== Task item ==
The required output is all lines below that contain the word "when".

== Data for analysis ==

━━━━━━━━━━━━━━━━━━━━

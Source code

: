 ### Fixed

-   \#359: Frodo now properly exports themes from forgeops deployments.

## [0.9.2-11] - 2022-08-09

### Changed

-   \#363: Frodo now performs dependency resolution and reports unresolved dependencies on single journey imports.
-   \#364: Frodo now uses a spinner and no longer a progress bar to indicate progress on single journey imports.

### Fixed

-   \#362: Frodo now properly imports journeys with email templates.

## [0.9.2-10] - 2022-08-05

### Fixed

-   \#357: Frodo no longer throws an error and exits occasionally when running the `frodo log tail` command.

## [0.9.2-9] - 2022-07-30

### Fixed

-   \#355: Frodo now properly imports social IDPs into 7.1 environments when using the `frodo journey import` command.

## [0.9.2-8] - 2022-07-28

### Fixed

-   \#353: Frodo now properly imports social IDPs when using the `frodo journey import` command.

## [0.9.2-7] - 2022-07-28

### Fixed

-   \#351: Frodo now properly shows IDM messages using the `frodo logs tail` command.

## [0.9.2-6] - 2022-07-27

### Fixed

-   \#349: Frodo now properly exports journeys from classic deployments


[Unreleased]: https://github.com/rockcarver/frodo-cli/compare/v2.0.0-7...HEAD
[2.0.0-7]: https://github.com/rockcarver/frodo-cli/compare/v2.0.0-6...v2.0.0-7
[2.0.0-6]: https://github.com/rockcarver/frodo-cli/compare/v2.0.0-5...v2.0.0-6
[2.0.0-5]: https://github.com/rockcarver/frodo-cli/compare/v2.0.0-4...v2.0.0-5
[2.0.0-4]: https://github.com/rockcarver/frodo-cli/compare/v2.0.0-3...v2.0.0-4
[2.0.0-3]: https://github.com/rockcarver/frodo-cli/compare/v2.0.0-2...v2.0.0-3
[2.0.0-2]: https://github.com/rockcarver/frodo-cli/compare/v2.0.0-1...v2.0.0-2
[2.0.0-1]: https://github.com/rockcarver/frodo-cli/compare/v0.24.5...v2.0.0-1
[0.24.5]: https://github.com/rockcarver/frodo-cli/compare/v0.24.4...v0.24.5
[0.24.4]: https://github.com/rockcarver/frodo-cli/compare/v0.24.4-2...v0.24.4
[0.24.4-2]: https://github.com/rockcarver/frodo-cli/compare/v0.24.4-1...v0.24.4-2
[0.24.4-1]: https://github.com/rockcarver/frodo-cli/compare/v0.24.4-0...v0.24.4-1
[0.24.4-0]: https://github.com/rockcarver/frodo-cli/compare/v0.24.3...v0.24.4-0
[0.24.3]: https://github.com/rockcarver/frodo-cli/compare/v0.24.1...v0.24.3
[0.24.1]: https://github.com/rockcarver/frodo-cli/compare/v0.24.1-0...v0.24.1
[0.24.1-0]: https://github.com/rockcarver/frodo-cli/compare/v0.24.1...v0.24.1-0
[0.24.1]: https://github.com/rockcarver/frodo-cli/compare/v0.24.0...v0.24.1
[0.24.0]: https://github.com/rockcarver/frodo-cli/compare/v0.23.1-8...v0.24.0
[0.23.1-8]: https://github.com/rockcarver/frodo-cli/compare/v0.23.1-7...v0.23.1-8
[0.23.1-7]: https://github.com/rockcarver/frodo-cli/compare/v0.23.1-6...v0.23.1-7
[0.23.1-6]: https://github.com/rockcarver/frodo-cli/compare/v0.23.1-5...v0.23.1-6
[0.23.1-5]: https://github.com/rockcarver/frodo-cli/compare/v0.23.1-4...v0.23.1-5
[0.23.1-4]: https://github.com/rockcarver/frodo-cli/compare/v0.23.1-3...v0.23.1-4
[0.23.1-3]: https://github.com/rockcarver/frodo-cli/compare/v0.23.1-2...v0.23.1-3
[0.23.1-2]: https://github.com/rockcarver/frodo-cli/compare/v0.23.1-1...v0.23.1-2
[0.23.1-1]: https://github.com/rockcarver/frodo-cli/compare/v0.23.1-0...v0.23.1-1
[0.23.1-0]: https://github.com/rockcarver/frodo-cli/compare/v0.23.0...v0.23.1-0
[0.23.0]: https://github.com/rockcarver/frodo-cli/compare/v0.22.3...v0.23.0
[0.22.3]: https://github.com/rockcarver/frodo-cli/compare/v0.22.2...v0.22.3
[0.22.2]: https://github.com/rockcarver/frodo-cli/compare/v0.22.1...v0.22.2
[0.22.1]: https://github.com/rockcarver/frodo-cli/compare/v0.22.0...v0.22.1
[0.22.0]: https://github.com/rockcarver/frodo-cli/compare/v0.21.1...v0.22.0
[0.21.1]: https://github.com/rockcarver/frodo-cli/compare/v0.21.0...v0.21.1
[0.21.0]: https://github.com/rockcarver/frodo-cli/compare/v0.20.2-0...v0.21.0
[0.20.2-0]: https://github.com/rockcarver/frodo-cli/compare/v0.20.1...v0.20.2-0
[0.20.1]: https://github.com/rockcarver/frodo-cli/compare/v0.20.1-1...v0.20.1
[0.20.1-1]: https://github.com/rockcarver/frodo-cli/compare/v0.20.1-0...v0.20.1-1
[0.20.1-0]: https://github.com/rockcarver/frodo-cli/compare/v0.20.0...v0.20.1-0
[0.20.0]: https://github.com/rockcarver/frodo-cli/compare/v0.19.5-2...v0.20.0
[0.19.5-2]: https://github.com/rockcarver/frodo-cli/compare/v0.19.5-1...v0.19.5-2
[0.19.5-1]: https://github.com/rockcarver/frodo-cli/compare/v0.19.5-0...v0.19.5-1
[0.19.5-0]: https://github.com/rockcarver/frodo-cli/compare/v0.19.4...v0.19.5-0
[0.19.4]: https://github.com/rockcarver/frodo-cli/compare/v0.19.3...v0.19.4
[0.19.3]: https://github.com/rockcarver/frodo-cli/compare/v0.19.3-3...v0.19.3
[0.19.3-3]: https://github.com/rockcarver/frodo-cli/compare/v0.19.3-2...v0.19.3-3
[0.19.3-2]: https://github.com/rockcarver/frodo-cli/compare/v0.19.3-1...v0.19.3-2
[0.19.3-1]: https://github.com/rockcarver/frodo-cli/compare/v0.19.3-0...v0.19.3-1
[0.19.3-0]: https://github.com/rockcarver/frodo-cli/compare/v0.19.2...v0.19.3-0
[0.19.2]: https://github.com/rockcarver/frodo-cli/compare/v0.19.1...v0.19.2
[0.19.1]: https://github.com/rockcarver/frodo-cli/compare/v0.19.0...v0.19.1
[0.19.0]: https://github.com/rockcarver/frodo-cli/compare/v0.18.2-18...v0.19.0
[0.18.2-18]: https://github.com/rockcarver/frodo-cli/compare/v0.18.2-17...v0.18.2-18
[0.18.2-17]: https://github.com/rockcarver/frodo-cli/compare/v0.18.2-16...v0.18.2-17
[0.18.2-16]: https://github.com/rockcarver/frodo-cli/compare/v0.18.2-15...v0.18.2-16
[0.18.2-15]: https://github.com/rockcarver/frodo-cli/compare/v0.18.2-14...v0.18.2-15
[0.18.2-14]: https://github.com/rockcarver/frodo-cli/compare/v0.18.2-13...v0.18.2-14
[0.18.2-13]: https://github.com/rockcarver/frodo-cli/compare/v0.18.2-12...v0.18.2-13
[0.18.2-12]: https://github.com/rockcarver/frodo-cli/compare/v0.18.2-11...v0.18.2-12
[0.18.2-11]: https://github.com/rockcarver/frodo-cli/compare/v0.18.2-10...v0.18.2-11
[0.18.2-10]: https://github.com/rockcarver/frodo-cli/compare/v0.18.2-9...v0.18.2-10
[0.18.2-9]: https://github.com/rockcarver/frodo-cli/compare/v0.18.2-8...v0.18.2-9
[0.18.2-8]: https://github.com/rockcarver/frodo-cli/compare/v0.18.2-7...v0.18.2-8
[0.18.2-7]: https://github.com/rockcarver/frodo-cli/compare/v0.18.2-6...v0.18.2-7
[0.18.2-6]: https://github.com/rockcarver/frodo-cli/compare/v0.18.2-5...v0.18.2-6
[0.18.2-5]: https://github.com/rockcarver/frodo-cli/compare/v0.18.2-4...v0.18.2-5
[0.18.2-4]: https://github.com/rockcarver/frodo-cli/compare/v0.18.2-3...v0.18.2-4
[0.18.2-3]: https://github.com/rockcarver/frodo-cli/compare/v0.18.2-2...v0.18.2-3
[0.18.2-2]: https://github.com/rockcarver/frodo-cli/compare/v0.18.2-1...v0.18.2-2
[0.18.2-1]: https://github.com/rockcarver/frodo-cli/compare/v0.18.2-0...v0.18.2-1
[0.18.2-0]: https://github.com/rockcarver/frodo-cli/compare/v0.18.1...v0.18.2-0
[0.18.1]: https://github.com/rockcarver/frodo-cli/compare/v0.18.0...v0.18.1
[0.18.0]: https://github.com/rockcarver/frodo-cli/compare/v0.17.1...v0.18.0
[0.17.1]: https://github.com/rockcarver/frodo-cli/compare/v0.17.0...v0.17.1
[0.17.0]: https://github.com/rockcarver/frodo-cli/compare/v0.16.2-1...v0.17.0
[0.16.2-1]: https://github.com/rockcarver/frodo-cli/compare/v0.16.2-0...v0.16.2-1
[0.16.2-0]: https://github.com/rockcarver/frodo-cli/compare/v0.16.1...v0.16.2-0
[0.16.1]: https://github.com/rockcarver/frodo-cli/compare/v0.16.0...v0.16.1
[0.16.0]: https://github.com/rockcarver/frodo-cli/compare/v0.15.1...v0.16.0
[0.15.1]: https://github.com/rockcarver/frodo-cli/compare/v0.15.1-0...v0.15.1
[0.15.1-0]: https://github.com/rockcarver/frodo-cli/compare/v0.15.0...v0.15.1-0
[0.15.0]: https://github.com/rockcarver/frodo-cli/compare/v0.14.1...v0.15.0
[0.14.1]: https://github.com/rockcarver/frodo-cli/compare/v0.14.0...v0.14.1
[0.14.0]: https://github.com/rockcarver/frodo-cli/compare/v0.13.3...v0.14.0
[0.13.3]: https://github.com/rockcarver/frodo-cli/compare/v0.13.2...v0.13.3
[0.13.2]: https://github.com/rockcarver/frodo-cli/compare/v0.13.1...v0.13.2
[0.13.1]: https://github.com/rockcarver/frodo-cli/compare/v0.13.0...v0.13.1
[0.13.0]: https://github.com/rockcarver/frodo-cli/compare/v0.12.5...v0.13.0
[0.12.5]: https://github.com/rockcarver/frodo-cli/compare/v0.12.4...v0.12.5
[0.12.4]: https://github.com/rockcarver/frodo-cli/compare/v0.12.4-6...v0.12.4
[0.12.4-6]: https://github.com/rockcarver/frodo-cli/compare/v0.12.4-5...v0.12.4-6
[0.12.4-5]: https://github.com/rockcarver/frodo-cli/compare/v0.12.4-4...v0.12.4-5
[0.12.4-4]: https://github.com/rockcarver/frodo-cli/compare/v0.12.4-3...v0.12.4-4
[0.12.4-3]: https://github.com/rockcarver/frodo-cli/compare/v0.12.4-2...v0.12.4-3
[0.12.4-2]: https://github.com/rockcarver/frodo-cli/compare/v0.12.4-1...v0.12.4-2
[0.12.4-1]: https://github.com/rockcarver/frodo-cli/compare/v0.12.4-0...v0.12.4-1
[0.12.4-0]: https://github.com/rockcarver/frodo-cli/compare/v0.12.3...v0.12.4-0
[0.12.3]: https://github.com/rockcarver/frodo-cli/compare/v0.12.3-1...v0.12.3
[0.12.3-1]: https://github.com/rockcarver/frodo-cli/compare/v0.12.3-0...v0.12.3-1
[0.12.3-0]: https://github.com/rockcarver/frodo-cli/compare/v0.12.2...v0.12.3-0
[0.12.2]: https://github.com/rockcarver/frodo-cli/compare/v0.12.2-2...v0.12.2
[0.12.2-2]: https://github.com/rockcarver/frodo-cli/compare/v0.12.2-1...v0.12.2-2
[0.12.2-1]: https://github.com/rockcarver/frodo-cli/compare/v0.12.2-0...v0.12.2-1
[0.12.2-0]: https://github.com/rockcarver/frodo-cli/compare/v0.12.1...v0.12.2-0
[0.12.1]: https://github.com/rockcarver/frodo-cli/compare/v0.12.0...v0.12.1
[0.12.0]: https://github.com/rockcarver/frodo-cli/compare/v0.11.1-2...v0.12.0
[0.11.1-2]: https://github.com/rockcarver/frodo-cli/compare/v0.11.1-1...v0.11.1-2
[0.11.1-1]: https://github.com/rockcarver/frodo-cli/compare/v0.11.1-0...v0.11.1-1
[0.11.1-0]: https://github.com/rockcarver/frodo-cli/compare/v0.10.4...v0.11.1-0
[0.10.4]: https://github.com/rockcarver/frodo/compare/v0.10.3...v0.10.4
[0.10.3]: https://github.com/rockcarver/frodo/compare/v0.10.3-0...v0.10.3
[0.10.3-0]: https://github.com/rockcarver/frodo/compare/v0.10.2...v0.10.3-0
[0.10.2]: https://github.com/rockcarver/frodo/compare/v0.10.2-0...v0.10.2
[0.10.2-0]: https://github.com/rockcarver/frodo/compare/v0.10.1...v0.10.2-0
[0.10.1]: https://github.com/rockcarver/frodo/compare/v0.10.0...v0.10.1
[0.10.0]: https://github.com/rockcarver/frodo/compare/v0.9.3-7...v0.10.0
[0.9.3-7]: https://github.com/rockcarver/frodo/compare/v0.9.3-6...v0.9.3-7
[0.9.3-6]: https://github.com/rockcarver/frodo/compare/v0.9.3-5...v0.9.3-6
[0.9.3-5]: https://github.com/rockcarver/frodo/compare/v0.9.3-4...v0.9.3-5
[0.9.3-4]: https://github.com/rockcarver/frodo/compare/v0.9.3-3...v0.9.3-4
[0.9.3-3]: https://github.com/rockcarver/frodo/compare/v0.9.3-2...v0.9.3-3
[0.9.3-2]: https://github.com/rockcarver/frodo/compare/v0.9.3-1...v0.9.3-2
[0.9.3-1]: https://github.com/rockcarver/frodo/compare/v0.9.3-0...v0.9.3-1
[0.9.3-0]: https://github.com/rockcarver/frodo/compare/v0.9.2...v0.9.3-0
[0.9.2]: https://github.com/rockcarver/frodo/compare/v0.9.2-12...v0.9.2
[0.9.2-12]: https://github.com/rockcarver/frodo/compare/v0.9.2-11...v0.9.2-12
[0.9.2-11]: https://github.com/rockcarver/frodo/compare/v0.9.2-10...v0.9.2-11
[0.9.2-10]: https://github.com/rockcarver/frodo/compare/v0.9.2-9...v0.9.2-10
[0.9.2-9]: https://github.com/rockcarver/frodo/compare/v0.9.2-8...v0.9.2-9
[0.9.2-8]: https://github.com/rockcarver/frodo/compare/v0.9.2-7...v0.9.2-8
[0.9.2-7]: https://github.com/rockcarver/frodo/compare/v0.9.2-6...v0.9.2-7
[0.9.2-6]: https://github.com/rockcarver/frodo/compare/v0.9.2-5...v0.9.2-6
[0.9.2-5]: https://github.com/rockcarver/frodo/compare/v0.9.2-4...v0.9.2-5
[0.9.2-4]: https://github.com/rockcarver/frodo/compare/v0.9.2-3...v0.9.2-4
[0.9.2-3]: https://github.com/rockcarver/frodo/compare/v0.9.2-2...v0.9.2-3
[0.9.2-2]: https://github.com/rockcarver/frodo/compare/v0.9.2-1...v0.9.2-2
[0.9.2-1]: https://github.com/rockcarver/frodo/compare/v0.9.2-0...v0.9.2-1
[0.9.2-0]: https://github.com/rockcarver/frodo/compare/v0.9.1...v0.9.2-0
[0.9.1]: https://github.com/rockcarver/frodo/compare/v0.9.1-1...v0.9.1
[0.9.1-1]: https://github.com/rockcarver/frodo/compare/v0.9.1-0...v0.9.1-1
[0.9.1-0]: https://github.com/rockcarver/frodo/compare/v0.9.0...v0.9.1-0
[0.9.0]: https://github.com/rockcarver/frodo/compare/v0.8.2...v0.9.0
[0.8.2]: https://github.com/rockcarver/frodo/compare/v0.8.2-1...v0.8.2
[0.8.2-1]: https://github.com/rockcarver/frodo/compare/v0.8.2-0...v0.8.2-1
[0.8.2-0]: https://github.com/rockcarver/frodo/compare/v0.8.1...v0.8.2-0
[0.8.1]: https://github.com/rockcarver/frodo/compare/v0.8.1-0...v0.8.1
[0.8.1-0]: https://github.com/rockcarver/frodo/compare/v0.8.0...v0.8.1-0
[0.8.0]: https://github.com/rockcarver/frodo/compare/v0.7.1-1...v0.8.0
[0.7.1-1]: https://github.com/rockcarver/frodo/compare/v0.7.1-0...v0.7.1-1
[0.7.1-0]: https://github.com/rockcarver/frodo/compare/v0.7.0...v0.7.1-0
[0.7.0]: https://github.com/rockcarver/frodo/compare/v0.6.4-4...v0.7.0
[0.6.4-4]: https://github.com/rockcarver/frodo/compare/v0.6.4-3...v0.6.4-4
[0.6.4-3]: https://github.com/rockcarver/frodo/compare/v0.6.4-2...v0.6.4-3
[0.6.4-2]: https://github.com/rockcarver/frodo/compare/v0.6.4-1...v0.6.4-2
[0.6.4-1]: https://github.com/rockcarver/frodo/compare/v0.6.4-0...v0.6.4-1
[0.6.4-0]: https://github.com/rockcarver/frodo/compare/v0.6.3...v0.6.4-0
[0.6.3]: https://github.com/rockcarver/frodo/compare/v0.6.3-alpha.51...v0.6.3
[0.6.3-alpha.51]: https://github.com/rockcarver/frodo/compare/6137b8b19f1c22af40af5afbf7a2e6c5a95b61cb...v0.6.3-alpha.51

━━━━━━━━━━━━━━━━━━━━

== Solution ==
-   \#357: Frodo no longer throws an error and exits occasionally when running the `frodo log tail` command.
-   \#355: Frodo now properly imports social IDPs into 7.1 environments when using the `frodo journey import` command.
-   \#353: Frodo now properly imports social IDPs when using the `frodo journey import` command.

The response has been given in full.